オロチが満足できる強さを持つビーストマンがいる可能性が、ほんの僅かだが出てくるのだ。
そう考えると少しだけ興味が湧いてきた。
『ナーベラル、とりあえず今から俺もそっちに行く。そこで詳しい話を聞かせてくれ。今はヘルヘイムの地下にいるんだろ?』
『はい』
『了解だ。ドラウディロンを送り届けてから行くから、少し待っててくれ』
『かしこまりました』
そこでオロチはナーベラルとの念話での通信を切った。
「ど、どうしたのだ? 急に黙り込んでしまって、具合でも悪いのか?」
と、僅かに頬に赤みを残したままのドラウディロンがオロチの顔を心配そうに覗き込む。
彼女は途中でオロチが固まってしまった為、どうすることも出来ずにそのままの姿で待機していたようだ。
そんなドラウディロンにオロチはいつも通りの態度で口を開いた。
「ビーストマンの軍勢がまた現れたらしい」
「そうか、ビーストマンの…………って、え? えええぇぇええ!?」
つい先ほどまで黙りこくっていたオロチがいきなりビーストマンの名前を出したことで、ドラウディロンは面白いくらいに取り乱した。
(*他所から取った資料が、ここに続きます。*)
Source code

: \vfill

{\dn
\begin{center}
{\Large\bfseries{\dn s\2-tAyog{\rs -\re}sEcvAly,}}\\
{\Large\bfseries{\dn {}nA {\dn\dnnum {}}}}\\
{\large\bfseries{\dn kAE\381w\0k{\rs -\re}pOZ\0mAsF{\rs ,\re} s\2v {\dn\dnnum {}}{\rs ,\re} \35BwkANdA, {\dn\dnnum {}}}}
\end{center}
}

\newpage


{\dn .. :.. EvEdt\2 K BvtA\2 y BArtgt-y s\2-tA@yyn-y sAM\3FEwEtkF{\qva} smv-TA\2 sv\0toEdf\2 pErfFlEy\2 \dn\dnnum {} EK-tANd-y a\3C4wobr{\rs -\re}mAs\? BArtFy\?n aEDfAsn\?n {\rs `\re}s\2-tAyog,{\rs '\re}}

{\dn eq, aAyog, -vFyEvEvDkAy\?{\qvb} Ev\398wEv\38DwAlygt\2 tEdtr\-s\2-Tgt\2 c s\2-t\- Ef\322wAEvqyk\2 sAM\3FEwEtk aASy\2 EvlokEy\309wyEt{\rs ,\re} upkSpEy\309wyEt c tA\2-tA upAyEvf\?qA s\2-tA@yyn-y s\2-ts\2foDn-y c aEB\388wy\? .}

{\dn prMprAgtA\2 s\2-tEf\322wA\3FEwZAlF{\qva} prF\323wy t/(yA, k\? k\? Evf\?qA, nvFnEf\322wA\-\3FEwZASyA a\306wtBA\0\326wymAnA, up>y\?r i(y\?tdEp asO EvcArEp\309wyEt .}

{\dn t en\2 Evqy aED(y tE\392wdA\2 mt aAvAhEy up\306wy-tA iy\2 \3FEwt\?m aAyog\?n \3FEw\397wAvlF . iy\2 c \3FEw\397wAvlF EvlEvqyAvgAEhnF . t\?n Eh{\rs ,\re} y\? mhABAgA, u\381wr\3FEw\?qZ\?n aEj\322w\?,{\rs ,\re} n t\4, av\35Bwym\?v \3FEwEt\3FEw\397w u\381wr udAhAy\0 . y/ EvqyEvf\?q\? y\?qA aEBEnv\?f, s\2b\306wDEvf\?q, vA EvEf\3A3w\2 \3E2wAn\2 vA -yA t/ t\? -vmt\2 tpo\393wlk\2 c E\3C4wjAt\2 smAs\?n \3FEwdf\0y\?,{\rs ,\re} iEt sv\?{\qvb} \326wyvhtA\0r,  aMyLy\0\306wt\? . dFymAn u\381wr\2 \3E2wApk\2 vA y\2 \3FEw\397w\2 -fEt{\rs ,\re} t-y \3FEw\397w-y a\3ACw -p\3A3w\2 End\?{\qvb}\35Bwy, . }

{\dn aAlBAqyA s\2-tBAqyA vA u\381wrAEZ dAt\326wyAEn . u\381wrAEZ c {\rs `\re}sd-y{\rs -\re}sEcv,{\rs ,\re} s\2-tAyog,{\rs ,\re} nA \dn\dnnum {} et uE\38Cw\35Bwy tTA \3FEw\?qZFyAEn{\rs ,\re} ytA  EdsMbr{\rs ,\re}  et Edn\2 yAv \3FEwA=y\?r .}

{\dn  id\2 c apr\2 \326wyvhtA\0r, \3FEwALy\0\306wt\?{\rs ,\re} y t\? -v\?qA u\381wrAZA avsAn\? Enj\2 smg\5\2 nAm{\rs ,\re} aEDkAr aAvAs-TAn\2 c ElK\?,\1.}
少し前まで自分たちを苦しめた存在が再び姿を現したと言われれば無理もない。
竜王国に住まう者にとって、ビーストマンとはそういう存在なのだ。
もっとも、急に叫んだ彼女にオロチは迷惑そうな表情を浮かべていたが。
「急に大声を出すんじゃない。はしたないぞ」
「そ、そんな悠長なことを言っている場合じゃない! 不味いじゃないか! いや、旦那様がいれば不味くはないのか……? でもとにかく、急いで何か対策を考えないと!」
「そんなに慌てなくても大丈夫だ。今回も俺に任せろ。お前が何もしなくても、俺がパパッと解決してやるから」
オロチの力強い言葉にドラウディロンはハッとした。
「う、うむ。それは頼もしい。流石は旦那様だ」
恥ずかしさとは別の意味で頬を赤く染める。
「……って、お前いつまでそんな恰好でいるんだ? 風邪引くぞ?」
「えぇ……」
ただ、そんな言葉を投げかけられると流石にドン引きである。
ドラウディロンの『旦那様が脱がしたんだろうに……』という小さな声はか細く消えていった。
そしてオロチはそそくさと部屋から出て行こうと動き出す。
その背中を見ると、ゲームが中断して安心したような残念なような、不思議とそんな感情が湧き上がってくる。
すると、オロチが思い出したように振り返った。
「あ、この続きは近いうちにやるから覚悟しておけよ」
「鬼か」
……残念だと思ったのは、やはり彼女の気の所為なようだ。